Approval Trends At FDA, EMA, And PDMA
By Cyndi Root
CIRS Report
The Centre for Innovation in Regulatory Science (CIRS) released a report titled, “New Drug Approvals in ICH Countries 2004-2013: Focus on 2013.” Authors analyze the differences in the three regulatory agencies: The FDA, European Medicines Agency (EMA), and the Pharmaceuticals and Medical Devices Agency (PDMA), Japan’s regulatory agency. The report also describes the approval process at each, and provides a list of approved drugs. In 2013, notable similarities and differences emerged.
- The three agencies approved similar numbers of New Molecular Entities (NCEs), also called New Active Substances (NASs). The FDA approved 29, Europe approved 30, and Japan approved 28.
- The U.S. approved 25 percent fewer drugs than 2012, and Japan approved 20 percent fewer.
- The EMA increased approvals by 43 percent compared to 2012.
- Japan’s median approval time in 2013 was 342 days, in Europe it was 478 days, and in the U.S. it was 304 days, making the FDA the fastest of the three.

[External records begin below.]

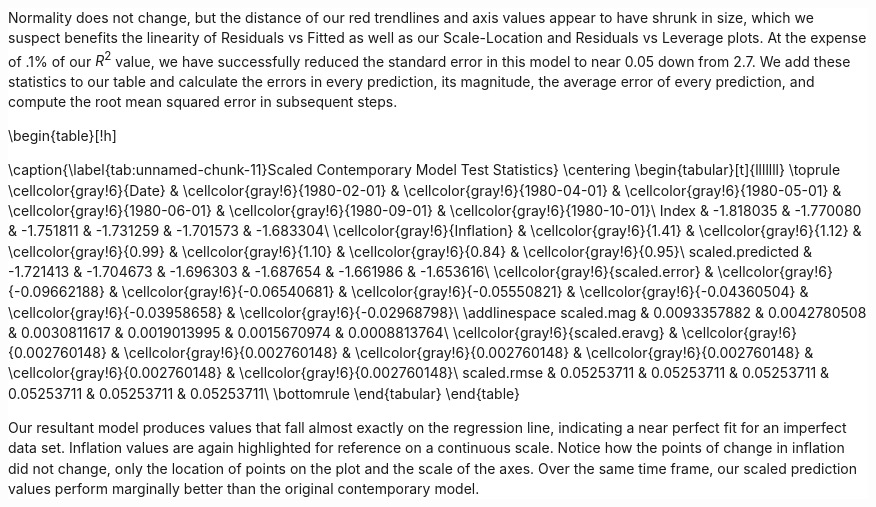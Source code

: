 
Normality does not change, but the distance of our red trendlines and axis values appear to have shrunk in size, which we suspect benefits the linearity of Residuals vs Fitted as well as our Scale-Location and Residuals vs Leverage plots. At the expense of .1% of our $R^2$ value, we have successfully reduced the standard error in this model to near 0.05 down from 2.7. We add these statistics to our table and calculate the errors in every prediction, its magnitude, the average error of every prediction, and compute the root mean squared error in subsequent steps. 


\begin{table}[!h]

\caption{\label{tab:unnamed-chunk-11}Scaled Contemporary Model Test Statistics}
\centering
\begin{tabular}[t]{lllllll}
\toprule
\cellcolor{gray!6}{Date} & \cellcolor{gray!6}{1980-02-01} & \cellcolor{gray!6}{1980-04-01} & \cellcolor{gray!6}{1980-05-01} & \cellcolor{gray!6}{1980-06-01} & \cellcolor{gray!6}{1980-09-01} & \cellcolor{gray!6}{1980-10-01}\\
Index & -1.818035 & -1.770080 & -1.751811 & -1.731259 & -1.701573 & -1.683304\\
\cellcolor{gray!6}{Inflation} & \cellcolor{gray!6}{1.41} & \cellcolor{gray!6}{1.12} & \cellcolor{gray!6}{0.99} & \cellcolor{gray!6}{1.10} & \cellcolor{gray!6}{0.84} & \cellcolor{gray!6}{0.95}\\
scaled.predicted & -1.721413 & -1.704673 & -1.696303 & -1.687654 & -1.661986 & -1.653616\\
\cellcolor{gray!6}{scaled.error} & \cellcolor{gray!6}{-0.09662188} & \cellcolor{gray!6}{-0.06540681} & \cellcolor{gray!6}{-0.05550821} & \cellcolor{gray!6}{-0.04360504} & \cellcolor{gray!6}{-0.03958658} & \cellcolor{gray!6}{-0.02968798}\\
\addlinespace
scaled.mag & 0.0093357882 & 0.0042780508 & 0.0030811617 & 0.0019013995 & 0.0015670974 & 0.0008813764\\
\cellcolor{gray!6}{scaled.eravg} & \cellcolor{gray!6}{0.002760148} & \cellcolor{gray!6}{0.002760148} & \cellcolor{gray!6}{0.002760148} & \cellcolor{gray!6}{0.002760148} & \cellcolor{gray!6}{0.002760148} & \cellcolor{gray!6}{0.002760148}\\
scaled.rmse & 0.05253711 & 0.05253711 & 0.05253711 & 0.05253711 & 0.05253711 & 0.05253711\\
\bottomrule
\end{tabular}
\end{table}

Our resultant model produces values that fall almost exactly on the regression line, indicating a near perfect fit for an imperfect data set. Inflation values are again highlighted for reference on a continuous scale. Notice how the points of change in inflation did not change, only the location of points on the plot and the scale of the axes. Over the same time frame, our scaled prediction values perform marginally better than the original contemporary model.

- The FDA was also faster during the 2004-2013 time period, as approvals averaged 304 days in the U.S., 459 days in Europe, and 487 days in Japan.
FDA Response
The Commissioner of the Food and Drug Administration (FDA) published an article in the FDA Voice regarding the FDA’s performance in reviewing new drugs. Margaret A. Hamburg, M.D. is pleased with the results of a new study performed by the Centre for Innovation in Regulatory Science (CIRS), based in London. In her discussion of the new CIRS report, Hamburg emphasizes the FDA’s drug approval record in relation to the EMA and PDMA. Dr. Hamburg said, “It turns out that FDA was consistently faster than its regulatory counterparts over the time frame 2004-2013.”
Hamburg attributes the FDA’s record to the agency’s “innovative and flexible approach to drug development.” Programs such as accelerated approval, priority review, breakthrough therapy, and fast track designation also impacted approval times. For example, almost half of the FDA approved NMEs received priority review, with average decisions made in six months and not the standard ten months.